XOR two 31-bit unsigned integers much faster than XOR two 32-bit unsigned integers?

393 views
Skip to first unread message

Joran Greef

unread,
May 30, 2012, 10:31:15 AM5/30/12
to v8-u...@googlegroups.com
I am implementing a table hash (http://en.wikipedia.org/wiki/Tabulation_hashing) and noticed that a table hash using a table of 31-bit unsigned integers is almost an order of magnitude faster than a table hash using a table of 32-bit unsigned integers.

The former has an average hash time of 0.00007ms per 20 byte key for a 31-bit hash, and the latter has an average hash time of 0.00034ms per 20 byte key for a 32-bit hash.

I figured that XOR on 8-bit integers would be faster than XOR on 16-bit integers would be faster than XOR on 24-bit integers would be faster than XOR on 32-bit integers, but did not anticipate such a difference between 31-bit and 32-bit integers.
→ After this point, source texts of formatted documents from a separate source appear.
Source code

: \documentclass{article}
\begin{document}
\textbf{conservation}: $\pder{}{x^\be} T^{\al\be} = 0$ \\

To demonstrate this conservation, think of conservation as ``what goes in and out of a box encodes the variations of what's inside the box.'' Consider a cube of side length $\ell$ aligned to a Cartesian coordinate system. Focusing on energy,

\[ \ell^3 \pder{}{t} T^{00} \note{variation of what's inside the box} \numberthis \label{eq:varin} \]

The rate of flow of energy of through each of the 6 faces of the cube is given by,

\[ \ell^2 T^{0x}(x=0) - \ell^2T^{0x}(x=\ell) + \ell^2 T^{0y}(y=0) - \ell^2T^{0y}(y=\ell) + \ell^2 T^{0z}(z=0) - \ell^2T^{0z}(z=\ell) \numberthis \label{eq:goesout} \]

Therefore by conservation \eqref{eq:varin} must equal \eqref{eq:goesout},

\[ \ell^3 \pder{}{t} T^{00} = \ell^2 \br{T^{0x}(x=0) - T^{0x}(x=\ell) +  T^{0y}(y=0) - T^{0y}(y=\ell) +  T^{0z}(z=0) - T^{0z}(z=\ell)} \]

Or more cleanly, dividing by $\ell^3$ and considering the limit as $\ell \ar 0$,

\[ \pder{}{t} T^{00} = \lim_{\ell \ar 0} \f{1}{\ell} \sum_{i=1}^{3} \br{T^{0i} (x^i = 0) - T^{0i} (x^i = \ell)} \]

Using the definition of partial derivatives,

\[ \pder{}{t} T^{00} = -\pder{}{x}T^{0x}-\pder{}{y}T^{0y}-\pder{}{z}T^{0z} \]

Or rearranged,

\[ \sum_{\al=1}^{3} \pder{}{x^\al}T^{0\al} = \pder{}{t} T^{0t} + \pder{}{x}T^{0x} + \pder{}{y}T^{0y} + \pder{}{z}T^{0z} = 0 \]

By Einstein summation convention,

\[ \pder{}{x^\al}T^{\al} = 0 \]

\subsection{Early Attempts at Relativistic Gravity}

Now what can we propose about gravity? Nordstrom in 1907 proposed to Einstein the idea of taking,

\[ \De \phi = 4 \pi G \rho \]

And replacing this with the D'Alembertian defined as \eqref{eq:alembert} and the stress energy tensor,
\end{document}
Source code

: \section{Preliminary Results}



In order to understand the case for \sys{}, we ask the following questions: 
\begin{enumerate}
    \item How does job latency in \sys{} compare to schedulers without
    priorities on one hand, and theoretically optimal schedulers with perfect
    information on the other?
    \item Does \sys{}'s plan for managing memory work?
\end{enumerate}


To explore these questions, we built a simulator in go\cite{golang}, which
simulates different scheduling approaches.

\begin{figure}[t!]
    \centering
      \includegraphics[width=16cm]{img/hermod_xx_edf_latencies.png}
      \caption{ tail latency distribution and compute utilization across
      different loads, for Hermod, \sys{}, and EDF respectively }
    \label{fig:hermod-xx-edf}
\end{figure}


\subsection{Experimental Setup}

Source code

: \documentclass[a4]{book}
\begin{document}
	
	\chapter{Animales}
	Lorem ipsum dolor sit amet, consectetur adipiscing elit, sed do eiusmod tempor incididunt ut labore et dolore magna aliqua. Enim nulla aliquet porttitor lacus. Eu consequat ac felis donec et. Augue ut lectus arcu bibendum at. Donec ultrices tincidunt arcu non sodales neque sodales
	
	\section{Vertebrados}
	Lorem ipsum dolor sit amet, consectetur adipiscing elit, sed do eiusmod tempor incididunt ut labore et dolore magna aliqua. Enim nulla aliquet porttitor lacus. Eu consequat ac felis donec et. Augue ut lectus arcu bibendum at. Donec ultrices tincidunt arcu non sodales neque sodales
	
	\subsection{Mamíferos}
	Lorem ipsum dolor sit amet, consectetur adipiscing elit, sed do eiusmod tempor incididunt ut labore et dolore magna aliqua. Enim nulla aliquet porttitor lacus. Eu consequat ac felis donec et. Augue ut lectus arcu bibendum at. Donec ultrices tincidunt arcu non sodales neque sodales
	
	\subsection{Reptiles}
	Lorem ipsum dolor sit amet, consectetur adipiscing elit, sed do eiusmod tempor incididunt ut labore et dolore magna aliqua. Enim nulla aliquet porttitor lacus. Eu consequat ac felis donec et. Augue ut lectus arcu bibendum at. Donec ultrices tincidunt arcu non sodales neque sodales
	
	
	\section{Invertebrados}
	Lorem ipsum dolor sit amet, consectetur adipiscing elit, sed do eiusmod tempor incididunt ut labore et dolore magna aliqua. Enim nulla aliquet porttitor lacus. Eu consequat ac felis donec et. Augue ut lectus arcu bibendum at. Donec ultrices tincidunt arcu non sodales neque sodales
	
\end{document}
Is there something regarding XOR that I may be missing that could explain the difference?


Andreas Rossberg

unread,
May 30, 2012, 10:39:40 AM5/30/12
to v8-u...@googlegroups.com
On 30 May 2012 16:31, Joran Greef <jo...@ronomon.com> wrote:
> I figured that XOR on 8-bit integers would be faster than XOR on 16-bit
> integers would be faster than XOR on 24-bit integers would be faster than
> XOR on 32-bit integers, but did not anticipate such a difference between
> 31-bit and 32-bit integers.

V8, like many other GCed languages, uses a tagged integer
representation. Small integers can be unboxed into a 32-bit word, but
1 bit is reserved for the tag bit. For 32 bit wide integers, you need
the boxed representation.

/Andreas

Jakob Kummerow

unread,
May 30, 2012, 10:40:29 AM5/30/12
to v8-u...@googlegroups.com
As long as you're running unoptimized code on a 32-bit V8, this is expected: 31-bit integers are stored directly as "small integers", the 32nd bit is used to tag them as such, whereas 32-bit integers are converted to doubles and stored as objects on the heap, which makes accessing them more expensive.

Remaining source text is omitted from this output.